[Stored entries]
• • • • •

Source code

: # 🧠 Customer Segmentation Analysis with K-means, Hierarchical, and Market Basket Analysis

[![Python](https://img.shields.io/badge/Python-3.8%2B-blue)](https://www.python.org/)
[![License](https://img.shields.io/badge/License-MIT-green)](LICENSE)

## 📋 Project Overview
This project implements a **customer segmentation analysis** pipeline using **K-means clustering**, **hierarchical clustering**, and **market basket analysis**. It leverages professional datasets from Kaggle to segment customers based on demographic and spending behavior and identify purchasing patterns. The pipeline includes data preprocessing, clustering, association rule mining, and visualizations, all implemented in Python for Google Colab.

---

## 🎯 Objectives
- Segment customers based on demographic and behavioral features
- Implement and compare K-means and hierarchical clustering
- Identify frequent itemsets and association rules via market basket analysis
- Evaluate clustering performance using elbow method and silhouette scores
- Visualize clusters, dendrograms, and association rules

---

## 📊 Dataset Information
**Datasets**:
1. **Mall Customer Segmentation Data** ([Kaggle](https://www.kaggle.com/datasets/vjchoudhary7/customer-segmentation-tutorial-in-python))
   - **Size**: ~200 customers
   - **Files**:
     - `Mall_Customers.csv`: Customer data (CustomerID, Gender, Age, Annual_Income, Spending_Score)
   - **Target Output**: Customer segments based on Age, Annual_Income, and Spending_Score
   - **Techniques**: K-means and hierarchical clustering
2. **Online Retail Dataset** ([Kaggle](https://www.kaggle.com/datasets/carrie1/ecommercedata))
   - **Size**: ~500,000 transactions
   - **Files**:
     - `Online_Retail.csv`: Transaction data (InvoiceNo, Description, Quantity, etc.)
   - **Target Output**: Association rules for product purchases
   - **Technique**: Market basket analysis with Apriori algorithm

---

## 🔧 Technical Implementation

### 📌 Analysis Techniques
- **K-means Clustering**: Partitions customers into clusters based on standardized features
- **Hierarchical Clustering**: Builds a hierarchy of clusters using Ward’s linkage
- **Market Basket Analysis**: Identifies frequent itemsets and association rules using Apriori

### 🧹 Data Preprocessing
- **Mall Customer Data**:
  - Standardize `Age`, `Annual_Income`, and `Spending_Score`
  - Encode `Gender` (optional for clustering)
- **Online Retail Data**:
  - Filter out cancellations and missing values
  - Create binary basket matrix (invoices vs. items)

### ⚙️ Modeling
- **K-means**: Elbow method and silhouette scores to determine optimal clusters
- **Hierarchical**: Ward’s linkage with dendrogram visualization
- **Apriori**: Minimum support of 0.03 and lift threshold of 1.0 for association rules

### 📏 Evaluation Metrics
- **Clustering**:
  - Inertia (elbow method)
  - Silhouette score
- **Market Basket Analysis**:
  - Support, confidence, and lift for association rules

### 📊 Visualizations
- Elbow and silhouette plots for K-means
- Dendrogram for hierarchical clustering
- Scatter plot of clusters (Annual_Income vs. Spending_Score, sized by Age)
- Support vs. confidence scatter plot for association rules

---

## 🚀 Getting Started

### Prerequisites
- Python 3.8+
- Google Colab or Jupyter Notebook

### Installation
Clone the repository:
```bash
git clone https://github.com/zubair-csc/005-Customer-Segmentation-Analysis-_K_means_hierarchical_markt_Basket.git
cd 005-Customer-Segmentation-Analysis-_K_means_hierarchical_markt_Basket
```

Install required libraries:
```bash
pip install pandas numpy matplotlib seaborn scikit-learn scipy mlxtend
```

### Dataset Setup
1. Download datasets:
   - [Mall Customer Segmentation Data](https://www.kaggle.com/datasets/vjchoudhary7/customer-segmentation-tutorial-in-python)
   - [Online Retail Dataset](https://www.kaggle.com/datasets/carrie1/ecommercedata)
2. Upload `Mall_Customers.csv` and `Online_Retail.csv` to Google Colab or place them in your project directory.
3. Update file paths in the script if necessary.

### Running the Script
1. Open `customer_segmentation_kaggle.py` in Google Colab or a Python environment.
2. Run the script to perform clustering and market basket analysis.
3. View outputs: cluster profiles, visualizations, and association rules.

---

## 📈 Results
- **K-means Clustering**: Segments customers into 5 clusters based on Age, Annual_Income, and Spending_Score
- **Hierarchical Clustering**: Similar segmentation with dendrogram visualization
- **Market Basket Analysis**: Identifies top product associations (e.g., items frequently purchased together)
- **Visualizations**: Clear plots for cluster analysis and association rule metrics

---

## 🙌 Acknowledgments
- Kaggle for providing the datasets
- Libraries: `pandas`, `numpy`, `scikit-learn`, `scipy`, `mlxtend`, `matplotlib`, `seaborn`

• • • • •

Task requirements:
Exactly repeat the lines from the line that contains "### Dataset Setup" to the end of the entries, both included, and leave out all other lines.

Response box:
### Dataset Setup
1. Download datasets:
   - [Mall Customer Segmentation Data](https://www.kaggle.com/datasets/vjchoudhary7/customer-segmentation-tutorial-in-python)
   - [Online Retail Dataset](https://www.kaggle.com/datasets/carrie1/ecommercedata)
2. Upload `Mall_Customers.csv` and `Online_Retail.csv` to Google Colab or place them in your project directory.
3. Update file paths in the script if necessary.

### Running the Script
1. Open `customer_segmentation_kaggle.py` in Google Colab or a Python environment.
2. Run the script to perform clustering and market basket analysis.
3. View outputs: cluster profiles, visualizations, and association rules.

---

## 📈 Results
- **K-means Clustering**: Segments customers into 5 clusters based on Age, Annual_Income, and Spending_Score
- **Hierarchical Clustering**: Similar segmentation with dendrogram visualization
- **Market Basket Analysis**: Identifies top product associations (e.g., items frequently purchased together)
- **Visualizations**: Clear plots for cluster analysis and association rule metrics

---

## 🙌 Acknowledgments
- Kaggle for providing the datasets
- Libraries: `pandas`, `numpy`, `scikit-learn`, `scipy`, `mlxtend`, `matplotlib`, `seaborn`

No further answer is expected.